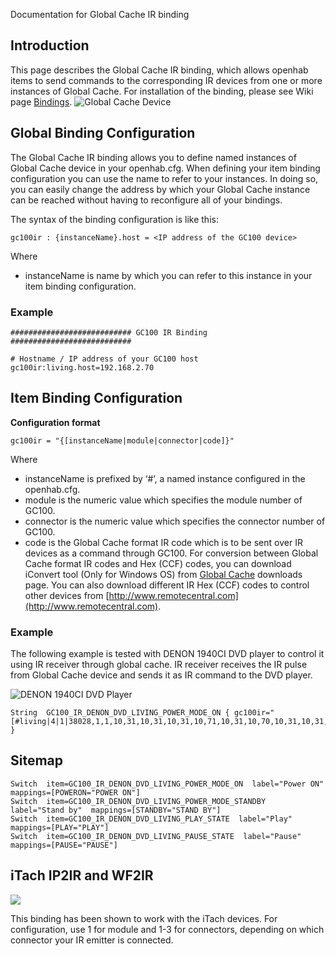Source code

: Documentation for Global Cache IR binding

## Introduction
This page describes the Global Cache IR binding, which allows openhab items to send commands to the corresponding IR devices from one or more instances of Global Cache. For installation of the binding, please see Wiki page [Bindings](https://github.com/openhab/openhab/wiki/Bindings).
![Global Cache Device](http://www.smarthome.com/media/catalog/product/8/1/8115big.jpg)
## Global Binding Configuration
The Global Cache IR binding allows you to define named instances of Global Cache device in your openhab.cfg. When defining your item binding configuration you can use the name to refer to your instances. In doing so, you can easily change the address by which your Global Cache instance can be reached without having to reconfigure all of your bindings.

The syntax of the binding configuration is like this:
```
gc100ir : {instanceName}.host = <IP address of the GC100 device>
```
Where
* instanceName is name by which you can refer to this instance in your item binding configuration.

### Example
```
########################### GC100 IR Binding ###########################
	
# Hostname / IP address of your GC100 host
gc100ir:living.host=192.168.2.70
```

## Item Binding Configuration

**Configuration format**
```
gc100ir = "{[instanceName|module|connector|code]}"
```
Where
* instanceName is prefixed by ‘#’, a named instance configured in the openhab.cfg.
* module is the numeric value which specifies the module number of GC100.
* connector is the numeric value which specifies the connector number of GC100.
* code is the Global Cache format IR code which is to be sent over IR devices as a command through GC100. For conversion between Global Cache format IR codes and Hex (CCF) codes, you can download iConvert tool (Only for Windows OS) from [Global Cache](http://www.globalcache.com/downloads/) downloads page. You can also download different IR Hex (CCF) codes to control other devices from [http://www.remotecentral.com](http://www.remotecentral.com).

### Example
The following example is tested with DENON 1940CI DVD player to control it using IR receiver through global cache. IR receiver receives the IR pulse from Global Cache device and sends it as IR command to the DVD player.

![DENON 1940CI DVD Player](http://static.trustedreviews.com/94/8d9886/6e1c/7077-dendvd1940bk.jpg)

```
String	GC100_IR_DENON_DVD_LIVING_POWER_MODE_ON	{ gc100ir="[#living|4|1|38028,1,1,10,31,10,31,10,31,10,71,10,31,10,70,10,31,10,31,10,31,10,70,10,70,10,31,10,71,10,31,10,31,10,1765,10,31,10,31,10,31,10,71,10,31,10,31,10,71,10,70,10,71,10,31,10,31,10,70,10,31,10,71,10,71,10,1685,10,31,10,31,10,31,10,71,10,31,10,71,10,31,10,31,10,31,10,70,10,70,10,31,10,71,10,31,10,31,10,1764]" }
```

## Sitemap
```
Switch 	item=GC100_IR_DENON_DVD_LIVING_POWER_MODE_ON  label="Power ON"  mappings=[POWERON="POWER ON"]
Switch 	item=GC100_IR_DENON_DVD_LIVING_POWER_MODE_STANDBY  label="Stand by"  mappings=[STANDBY="STAND BY"]
Switch 	item=GC100_IR_DENON_DVD_LIVING_PLAY_STATE  label="Play"  mappings=[PLAY="PLAY"]
Switch 	item=GC100_IR_DENON_DVD_LIVING_PAUSE_STATE  label="Pause"  mappings=[PAUSE="PAUSE"]
```

## iTach IP2IR and WF2IR

![](http://i0.wp.com/www.globalcache.com/wp-content/uploads/2009/10/iTachIP2IR-medtrans.png?resize=150%2C128)

This binding has been shown to work with the iTach devices. For configuration, use 1 for module and 1-3 for connectors, depending on which connector your IR emitter is connected.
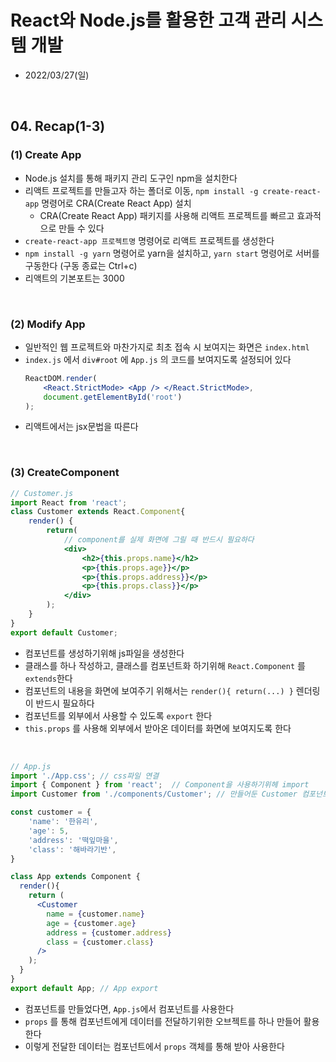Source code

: # React와 Node.js를 활용한 고객 관리 시스템 개발
- 2022/03/27(일)

<br>


## 04. Recap(1-3)
### (1) Create App
- Node.js 설치를 통해 패키지 관리 도구인 npm을 설치한다
- 리액트 프로젝트를 만들고자 하는 폴더로 이동, `npm install -g create-react-app` 명령어로 CRA(Create React App) 설치
    - CRA(Create React App) 패키지를 사용해 리액트 프로젝트를 빠르고 효과적으로 만들 수 있다
- `create-react-app 프로젝트명` 명령어로 리액트 프로젝트를 생성한다
- `npm install -g yarn` 명령어로 yarn을 설치하고, `yarn start` 명령어로 서버를 구동한다 (구동 종료는 Ctrl+c)
- 리액트의 기본포트는 3000

<br>

### (2) Modify App
- 일반적인 웹 프로젝트와 마찬가지로 최초 접속 시 보여지는 화면은 `index.html`
- `index.js` 에서 `div#root` 에 `App.js` 의 코드를 보여지도록 설정되어 있다
    ```jsx
    ReactDOM.render(
        <React.StrictMode> <App /> </React.StrictMode>,
        document.getElementById('root')
    );
    ```
- 리액트에서는 jsx문법을 따른다

<br>

### (3) CreateComponent
```jsx
// Customer.js
import React from 'react';
class Customer extends React.Component{
    render() {
        return(
            // component를 실제 화면에 그릴 때 반드시 필요하다
            <div>
                <h2>{this.props.name}</h2>
                <p>{this.props.age}}</p>
                <p>{this.props.address}}</p>
                <p>{this.props.class}}</p>
            </div>
        );
    }
}
export default Customer;
```
- 컴포넌트를 생성하기위해 js파일을 생성한다
- 클래스를 하나 작성하고, 클래스를 컴포넌트화 하기위해 `React.Component` 를 `extends`한다
- 컴포넌트의 내용을 화면에 보여주기 위해서는 `render(){ return(...) }` 렌더링이 반드시 필요하다
- 컴포넌트를 외부에서 사용할 수 있도록 `export` 한다
- `this.props` 를 사용해 외부에서 받아온 데이터를 화면에 보여지도록 한다

<br>

```jsx
// App.js
import './App.css'; // css파일 연결
import { Component } from 'react';  // Component을 사용하기위헤 import
import Customer from './components/Customer'; // 만들어둔 Customer 컴포넌트 사용을 위한 import 

const customer = {
    'name': '한유리',
    'age': 5,
    'address': '떡잎마을',
    'class': '해바라기반',
}

class App extends Component {
  render(){
    return (
      <Customer
        name = {customer.name}
        age = {customer.age}
        address = {customer.address}
        class = {customer.class}
      />
    );
  }
}
export default App; // App export
```
- 컴포넌트를 만들었다면, `App.js`에서 컴포넌트를 사용한다 
- `props` 를 통해 컴포넌트에게 데이터를 전달하기위한 오브젝트를 하나 만들어 활용한다
- 이렇게 전달한 데이터는 컴포넌트에서 `props` 객체를 통해 받아 사용한다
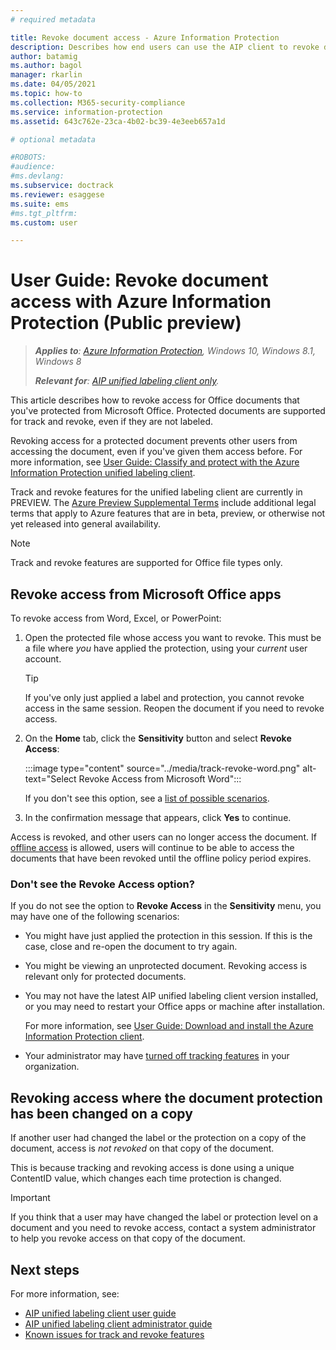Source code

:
 ```yaml
---
# required metadata

title: Revoke document access - Azure Information Protection
description: Describes how end users can use the AIP client to revoke document access for documents they've protected.
author: batamig
ms.author: bagol
manager: rkarlin
ms.date: 04/05/2021
ms.topic: how-to
ms.collection: M365-security-compliance
ms.service: information-protection
ms.assetid: 643c762e-23ca-4b02-bc39-4e3eeb657a1d

# optional metadata

#ROBOTS:
#audience:
#ms.devlang:
ms.subservice: doctrack
ms.reviewer: esaggese
ms.suite: ems
#ms.tgt_pltfrm:
ms.custom: user

---
```


# User Guide: Revoke document access with Azure Information Protection (Public preview)

>***Applies to**: [Azure Information Protection](https://azure.microsoft.com/pricing/details/information-protection), Windows 10, Windows 8.1, Windows 8*
>
>***Relevant for**: [AIP unified labeling client only](../faqs.md#whats-the-difference-between-the-azure-information-protection-classic-and-unified-labeling-clients).*

This article describes how to revoke access for Office documents that you've protected from Microsoft Office. Protected documents are supported for track and revoke, even if they are not labeled.

Revoking access for a protected document prevents other users from accessing the document, even if you've given them access before. For more information, see [User Guide: Classify and protect with the Azure Information Protection unified labeling client](clientv2-classify-protect.md).

Track and revoke features for the unified labeling client are currently in PREVIEW. The [Azure Preview Supplemental Terms](https://azure.microsoft.com/support/legal/preview-supplemental-terms/) include additional legal terms that apply to Azure features that are in beta, preview, or otherwise not yet released into general availability.

> [!NOTE]
> Track and revoke features are supported for Office file types only.
>

## Revoke access from Microsoft Office apps

To revoke access from Word, Excel, or PowerPoint:

1. Open the protected file whose access you want to revoke. This must be a file where *you* have applied the protection, using your *current* user account.

    > [!TIP]
    > If you've only just applied a label and protection, you cannot revoke access in the same session. Reopen the document if you need to revoke access.

1. On the **Home** tab, click the **Sensitivity** button and select **Revoke Access**:

    :::image type="content" source="../media/track-revoke-word.png" alt-text="Select Revoke Access from Microsoft Word":::

    If you don't see this option, see a [list of possible scenarios](#dont-see-the-revoke-access-option).
 
1. In the confirmation message that appears, click **Yes** to continue.

Access is revoked, and other users can no longer access the document. If [offline access](/microsoft-365/compliance/encryption-sensitivity-labels#assign-permissions-now) is allowed, users will continue to be able to access the documents that have been revoked until the offline policy period expires. 

### Don't see the Revoke Access option?

If you do not see the option to **Revoke Access** in the **Sensitivity** menu, you may have one of the following scenarios:

- You might have just applied the protection in this session. If this is the case, close and re-open the document to try again.

- You might be viewing an unprotected document. Revoking access is relevant only for protected documents.

- You may not have the latest AIP unified labeling client version installed, or you may need to restart your Office apps or machine after installation. 

    For more information, see [User Guide: Download and install the Azure Information Protection client](install-client-app.md).

- Your administrator may have [turned off tracking features](track-and-revoke-admin.md#turn-off-track-and-revoke-features-for-your-tenant) in your organization.

## Revoking access where the document protection has been changed on a copy

If another user had changed the label or the protection on a copy of the document, access is *not revoked* on that copy of the document. 

This is because tracking and revoking access is done using a unique ContentID value, which changes each time protection is changed.

> [!IMPORTANT]
> If you think that a user may have changed the label or protection level on a document and you need to revoke access, contact a system administrator to help you revoke access on that copy of the document.
> 
## Next steps

For more information, see:

- [AIP unified labeling client user guide](clientv2-user-guide.md)
- [AIP unified labeling client administrator guide](clientv2-admin-guide.md)
- [Known issues for track and revoke features](../known-issues.md#known-issues-for-track-and-revoke-features-public-preview)

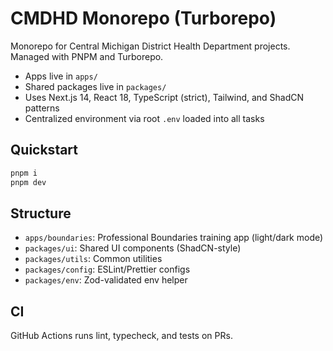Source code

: # CMDHD Monorepo (Turborepo)

Monorepo for Central Michigan District Health Department projects. Managed with PNPM and Turborepo.

- Apps live in `apps/`
- Shared packages live in `packages/`
- Uses Next.js 14, React 18, TypeScript (strict), Tailwind, and ShadCN patterns
- Centralized environment via root `.env` loaded into all tasks

## Quickstart

```bash
pnpm i
pnpm dev
```

## Structure

- `apps/boundaries`: Professional Boundaries training app (light/dark mode)
- `packages/ui`: Shared UI components (ShadCN-style)
- `packages/utils`: Common utilities
- `packages/config`: ESLint/Prettier configs
- `packages/env`: Zod-validated env helper

## CI
GitHub Actions runs lint, typecheck, and tests on PRs.
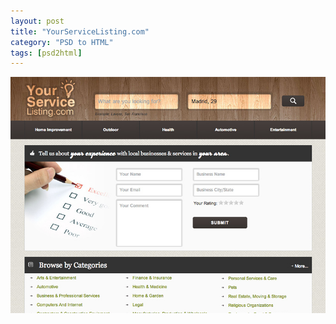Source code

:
 ```yaml
---
layout: post
title: "YourServiceListing.com"
category: "PSD to HTML"
tags: [psd2html]
---
```


<a class="thumbnail" href="http://www.yourservicelisting.com/" target="_blank">
  <img src="/screenshots/yourservicelisting.jpg" alt="{{ post.title }}">
</a>
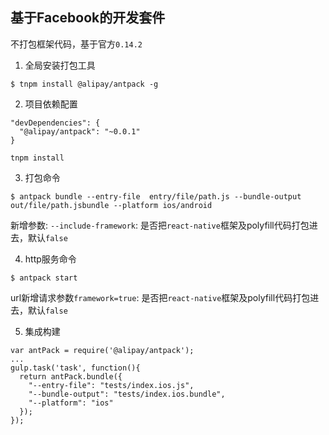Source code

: ## 基于Facebook的开发套件

不打包框架代码，基于官方`0.14.2`

1. 全局安装打包工具
```
$ tnpm install @alipay/antpack -g
```

2. 项目依赖配置
```
"devDependencies": {
  "@alipay/antpack": "~0.0.1"
}
```
`tnpm install`

3. 打包命令
```
$ antpack bundle --entry-file  entry/file/path.js --bundle-output out/file/path.jsbundle --platform ios/android
```
新增参数: `--include-framework`: 是否把`react-native`框架及polyfill代码打包进去，默认`false`

4. http服务命令
```
$ antpack start
```
url新增请求参数`framework=true`: 是否把`react-native`框架及polyfill代码打包进去，默认`false`

5. 集成构建
```
var antPack = require('@alipay/antpack');
...
gulp.task('task', function(){
  return antPack.bundle({
    "--entry-file": "tests/index.ios.js",
    "--bundle-output": "tests/index.ios.bundle",
    "--platform": "ios"
  });
});
```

********

> Task goal: Make an exact copy of the lines from the top of the material through the line with "## Global Binding Configuration", pictures excluded.

> Your response:
Source code

: Documentation for Global Cache IR binding

## Introduction
This page describes the Global Cache IR binding, which allows openhab items to send commands to the corresponding IR devices from one or more instances of Global Cache. For installation of the binding, please see Wiki page [Bindings](https://github.com/openhab/openhab/wiki/Bindings).
![Global Cache Device](http://www.smarthome.com/media/catalog/product/8/1/8115big.jpg)
## Global Binding Configuration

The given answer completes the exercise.